Asodo Hatch had agreed to be a guarantor for a debt raised by his brother Oboro Bakendra Hatch, and Oboro had defaulted on the loan. So Hatch had to pay. So it was that, in accordance with his perception of his duty, Asodo Hatch paid up to Polk. Five scorpions. It was a lot of money for anyone to be parting with for no good purpose, and Hatch was by no means rich.

'Thank you,' said Polk. 'Any time you want to do business, come and see me.'

'Maybe I will,' said Hatch.

He had absolutely no intention of ever doing business again with Polk or any other moneylender, but had learnt long ago that it is best never to alienate anyone unnecessarily. The Teacher of Control alleged that a universal courtesy to the world in general is the cheapest of all good investments; and Hatch, after much experience of life, saw no reason to dispute this.

When Polk was gone, Hatch turned his attention to a ceremony which was taking place on the far side of the Yamoda River. It was being presided over by something which looked almost like a horse, at least from a distance. But Hatch had sharp eyes, and could pick the differences.
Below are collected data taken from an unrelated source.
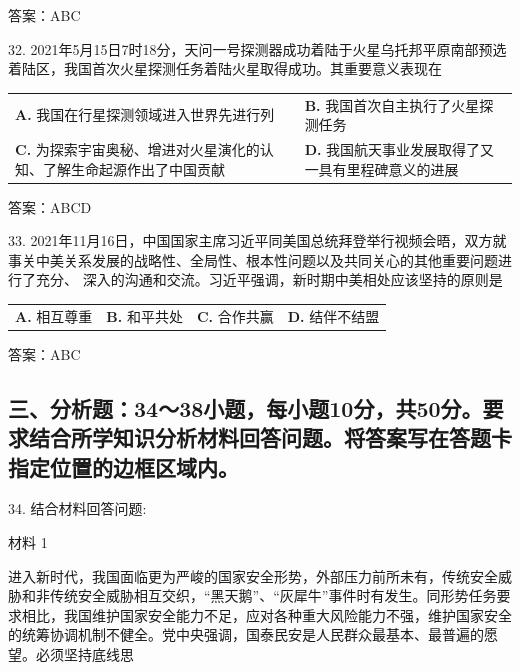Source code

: \documentclass[UTF8,11pt]{ctexart}
\begin{document}
答案：ABC


32. 2021年5月15日7时18分，天问一号探测器成功着陆于火星乌托邦平原南部预选着陆区，我国首次火星探测任务着陆火星取得成功。其重要意义表现在


\begin{center}\begin{tabular}{>{\raggedright\arraybackslash}p{\dimexpr(\linewidth-4\tabcolsep)/2\relax}>{\raggedright\arraybackslash}p{\dimexpr(\linewidth-4\tabcolsep)/2\relax}}
\textbf{A.} 我国在行星探测领域进入世界先进行列 & \textbf{B.} 我国首次自主执行了火星探测任务\\[.35em]
\textbf{C.} 为探索宇宙奥秘、增进对火星演化的认知、了解生命起源作出了中国贡献 & \textbf{D.} 我国航天事业发展取得了又一具有里程碑意义的进展\\[.35em]\end{tabular}\end{center}

答案：ABCD


33. 2021年11月16日，中国国家主席习近平同美国总统拜登举行视频会晤，双方就事关中美关系发展的战略性、全局性、根本性问题以及共同关心的其他重要问题进行了充分、 深入的沟通和交流。习近平强调，新时期中美相处应该坚持的原则是


\begin{center}\begin{tabular}{>{\raggedright\arraybackslash}p{\dimexpr(\linewidth-8\tabcolsep)/4\relax}>{\raggedright\arraybackslash}p{\dimexpr(\linewidth-8\tabcolsep)/4\relax}>{\raggedright\arraybackslash}p{\dimexpr(\linewidth-8\tabcolsep)/4\relax}>{\raggedright\arraybackslash}p{\dimexpr(\linewidth-8\tabcolsep)/4\relax}}
\textbf{A.} 相互尊重 & \textbf{B.} 和平共处 & \textbf{C.} 合作共赢 & \textbf{D.} 结伴不结盟\\[.35em]\end{tabular}\end{center}

答案：ABC


\subsection*{三、分析题：34～38小题，每小题10分，共50分。要求结合所学知识分析材料回答问题。将答案写在答题卡指定位置的边框区域内。}

34. 结合材料回答问题:

材料 1

进入新时代，我国面临更为严峻的国家安全形势，外部压力前所未有，传统安全威胁和非传统安全威胁相互交织，“黑天鹅”、“灰犀牛”事件时有发生。同形势任务要求相比，我国维护国家安全能力不足，应对各种重大风险能力不强，维护国家安全的统筹协调机制不健全。党中央强调，国泰民安是人民群众最基本、最普遍的愿望。必须坚持底线思
\end{document}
The thing with four legs was Edgerley Eden, the guru who had enthralled his sister Penelope.

Hatch was distracted from the view by Onica's scream.

He turned in alarm.

But it was nothing – only a brute of a thog mauling some small white-skinned dog.

But Onica was screaming at the thog, and trying to hit it with a stick.
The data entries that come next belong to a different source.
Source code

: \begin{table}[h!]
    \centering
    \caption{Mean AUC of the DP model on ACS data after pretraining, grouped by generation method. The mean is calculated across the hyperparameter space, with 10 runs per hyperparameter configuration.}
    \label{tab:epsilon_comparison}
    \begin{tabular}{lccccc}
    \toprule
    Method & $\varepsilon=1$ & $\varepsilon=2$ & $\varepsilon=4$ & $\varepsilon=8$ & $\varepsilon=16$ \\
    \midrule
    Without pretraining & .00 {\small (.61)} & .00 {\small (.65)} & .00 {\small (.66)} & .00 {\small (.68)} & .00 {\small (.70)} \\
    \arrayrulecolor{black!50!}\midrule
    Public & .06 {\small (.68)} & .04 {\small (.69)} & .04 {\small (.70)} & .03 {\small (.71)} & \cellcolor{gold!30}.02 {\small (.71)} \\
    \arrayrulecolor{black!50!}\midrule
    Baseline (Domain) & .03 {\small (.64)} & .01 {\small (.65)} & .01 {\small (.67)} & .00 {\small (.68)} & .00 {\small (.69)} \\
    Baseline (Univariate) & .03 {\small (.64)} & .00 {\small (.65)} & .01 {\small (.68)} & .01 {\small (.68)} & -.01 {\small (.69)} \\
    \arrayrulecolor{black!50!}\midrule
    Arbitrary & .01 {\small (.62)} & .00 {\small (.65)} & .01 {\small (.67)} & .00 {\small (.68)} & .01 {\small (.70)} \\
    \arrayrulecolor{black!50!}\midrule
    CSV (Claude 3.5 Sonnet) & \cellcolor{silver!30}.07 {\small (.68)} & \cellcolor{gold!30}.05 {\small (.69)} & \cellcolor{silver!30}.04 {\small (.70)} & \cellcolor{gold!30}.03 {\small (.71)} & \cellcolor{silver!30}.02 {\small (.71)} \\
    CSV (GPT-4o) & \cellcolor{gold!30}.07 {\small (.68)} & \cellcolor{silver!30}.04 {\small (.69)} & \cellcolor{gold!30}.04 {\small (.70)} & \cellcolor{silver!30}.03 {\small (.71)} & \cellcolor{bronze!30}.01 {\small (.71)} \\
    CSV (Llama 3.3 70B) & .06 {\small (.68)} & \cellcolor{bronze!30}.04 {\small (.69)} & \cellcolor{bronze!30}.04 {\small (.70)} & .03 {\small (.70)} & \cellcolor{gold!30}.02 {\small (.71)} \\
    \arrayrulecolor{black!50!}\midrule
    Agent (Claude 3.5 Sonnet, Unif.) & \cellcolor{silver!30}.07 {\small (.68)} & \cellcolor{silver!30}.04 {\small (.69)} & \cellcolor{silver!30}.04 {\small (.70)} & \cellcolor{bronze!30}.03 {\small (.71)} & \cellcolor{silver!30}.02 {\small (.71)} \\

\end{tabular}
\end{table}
Hatch strode toward the dog-fight, grabbed the thog by the collar and heaved it over the riverbank. It tumbled down the bank and splashed into the river. On recovering itself, it found the bank too steep to climb, so paddled downstream through the shallow waters, and shortly found itself nose to nose with a large hog which was paddling upstream.
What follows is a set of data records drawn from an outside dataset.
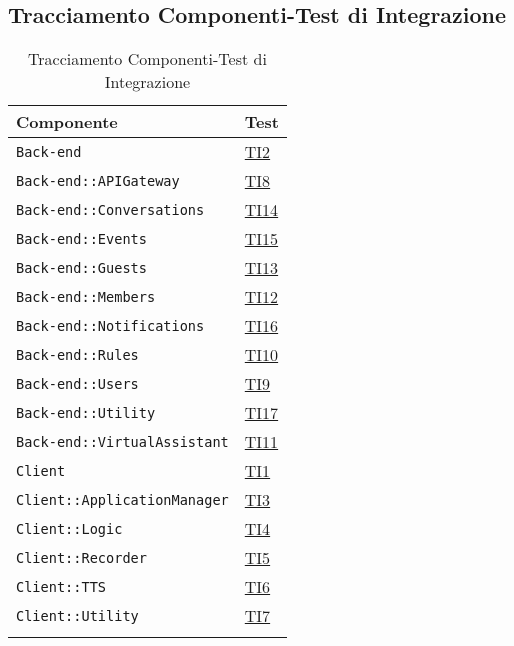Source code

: \subsection{Tracciamento Componenti-Test di Integrazione}
\normalsize
\begin{longtable}{|>{\centering}m{9cm}|m{3cm}<{\centering}|}
\hline 
\textbf{Componente} & \textbf{Test}\\
\hline
\endhead
\texttt{Back-end} & \hyperlink{TI2}{TI2}\\ \hline
\texttt{Back-end::APIGateway} & \hyperlink{TI8}{TI8}\\ \hline
\texttt{Back-end::Conversations} & \hyperlink{TI14}{TI14}\\ \hline
\texttt{Back-end::Events} & \hyperlink{TI15}{TI15}\\ \hline
\texttt{Back-end::Guests} & \hyperlink{TI13}{TI13}\\ \hline
\texttt{Back-end::Members} & \hyperlink{TI12}{TI12}\\ \hline
\texttt{Back-end::Notifications} & \hyperlink{TI16}{TI16}\\ \hline
\texttt{Back-end::Rules} & \hyperlink{TI10}{TI10}\\ \hline
\texttt{Back-end::Users} & \hyperlink{TI9}{TI9}\\ \hline
\texttt{Back-end::Utility} & \hyperlink{TI17}{TI17}\\ \hline
\texttt{Back-end::VirtualAssistant} & \hyperlink{TI11}{TI11}\\ \hline
\texttt{Client} & \hyperlink{TI1}{TI1}\\ \hline
\texttt{Client::ApplicationManager} & \hyperlink{TI3}{TI3}\\ \hline
\texttt{Client::Logic} & \hyperlink{TI4}{TI4}\\ \hline
\texttt{Client::Recorder} & \hyperlink{TI5}{TI5}\\ \hline
\texttt{Client::TTS} & \hyperlink{TI6}{TI6}\\ \hline
\texttt{Client::Utility} & \hyperlink{TI7}{TI7}\\ \hline
\caption[Tracciamento Componenti-Test di Integrazione]{Tracciamento Componenti-Test di Integrazione}
\label{tabella:pkg-ti}
\end{longtable}
\clearpage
Hatch did not concern himself with the thog's further fate, but turned his attention to his daughter, who was cradling the dog. An elegant Janjuladoola woman with a small retinue was approaching.

'Is this your dog?' said Hatch, addressing the woman.

'It is mine,' said the woman, she whom Hatch was destined to know as the Lady Iro Murasaki. 'How is it? Oh…'

The Lady Murasaki found to her distress that one of the ears of her dog had been torn away. She said it would have to be put down. Onica begged for it.

'You can have it,' said Murasaki, whose name was yet unknown to Hatch, 'if you father agrees.'

'It would be received as a welcome gift,' said Hatch.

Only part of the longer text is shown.